§ **WHAT IS REQUIRED**
Beginning at the line containing "三维场景，需要首先创建，其他所有内容都通过addchild方法放入场景即可。", restate each line of the listing below word for word until the last one has been given.

*** EXERCISE INPUT Section Begins ***

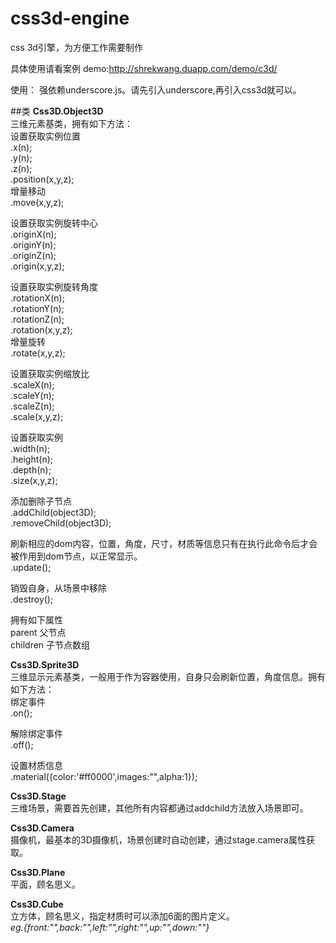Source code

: css3d-engine
============

css 3d引擎，为方便工作需要制作

具体使用请看案例
demo:http://shrekwang.duapp.com/demo/c3d/

使用：
强依赖underscore.js。请先引入underscore,再引入css3d就可以。
<script src="../underscore.js"></script>
<script src="../css3d.js"></script>

##类
**Css3D.Object3D**  
三维元素基类，拥有如下方法：  
设置获取实例位置  
.x(n);  
.y(n);  
.z(n);  
.position(x,y,z);  
增量移动  
.move(x,y,z);  

设置获取实例旋转中心  
.originX(n);  
.originY(n);  
.originZ(n);  
.origin(x,y,z);  

设置获取实例旋转角度  
.rotationX(n);  
.rotationY(n);  
.rotationZ(n);  
.rotation(x,y,z);  
增量旋转  
.rotate(x,y,z);  

设置获取实例缩放比  
.scaleX(n);  
.scaleY(n);  
.scaleZ(n);  
.scale(x,y,z);  

设置获取实例  
.width(n);  
.height(n);  
.depth(n);  
.size(x,y,z);  

添加删除子节点  
.addChild(object3D);  
.removeChild(object3D);  

刷新相应的dom内容，位置，角度，尺寸，材质等信息只有在执行此命令后才会被作用到dom节点，以正常显示。  
.update();  

销毁自身，从场景中移除  
.destroy();  

拥有如下属性  
parent  父节点  
children  子节点数组  


**Css3D.Sprite3D**  
三维显示元素基类，一般用于作为容器使用，自身只会刷新位置，角度信息。拥有如下方法：  
绑定事件  
.on();  

解除绑定事件  
.off();  

设置材质信息  
.material({color:'#ff0000',images:"",alpha:1});  


**Css3D.Stage**  
三维场景，需要首先创建，其他所有内容都通过addchild方法放入场景即可。  


**Css3D.Camera**  
摄像机，最基本的3D摄像机，场景创建时自动创建，通过stage.camera属性获取。  


**Css3D.Plane**  
平面，顾名思义。  


**Css3D.Cube**  
立方体，顾名思义，指定材质时可以添加6面的图片定义。  
*eg.{front:"",back:"",left:"",right:"",up:"",down:""}*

*** EXERCISE INPUT Section Ends ***

§ **WRITTEN SOLUTION**
三维场景，需要首先创建，其他所有内容都通过addchild方法放入场景即可。  


**Css3D.Camera**  
摄像机，最基本的3D摄像机，场景创建时自动创建，通过stage.camera属性获取。  


**Css3D.Plane**  
平面，顾名思义。  


**Css3D.Cube**  
立方体，顾名思义，指定材质时可以添加6面的图片定义。  
*eg.{front:"",back:"",left:"",right:"",up:"",down:""}*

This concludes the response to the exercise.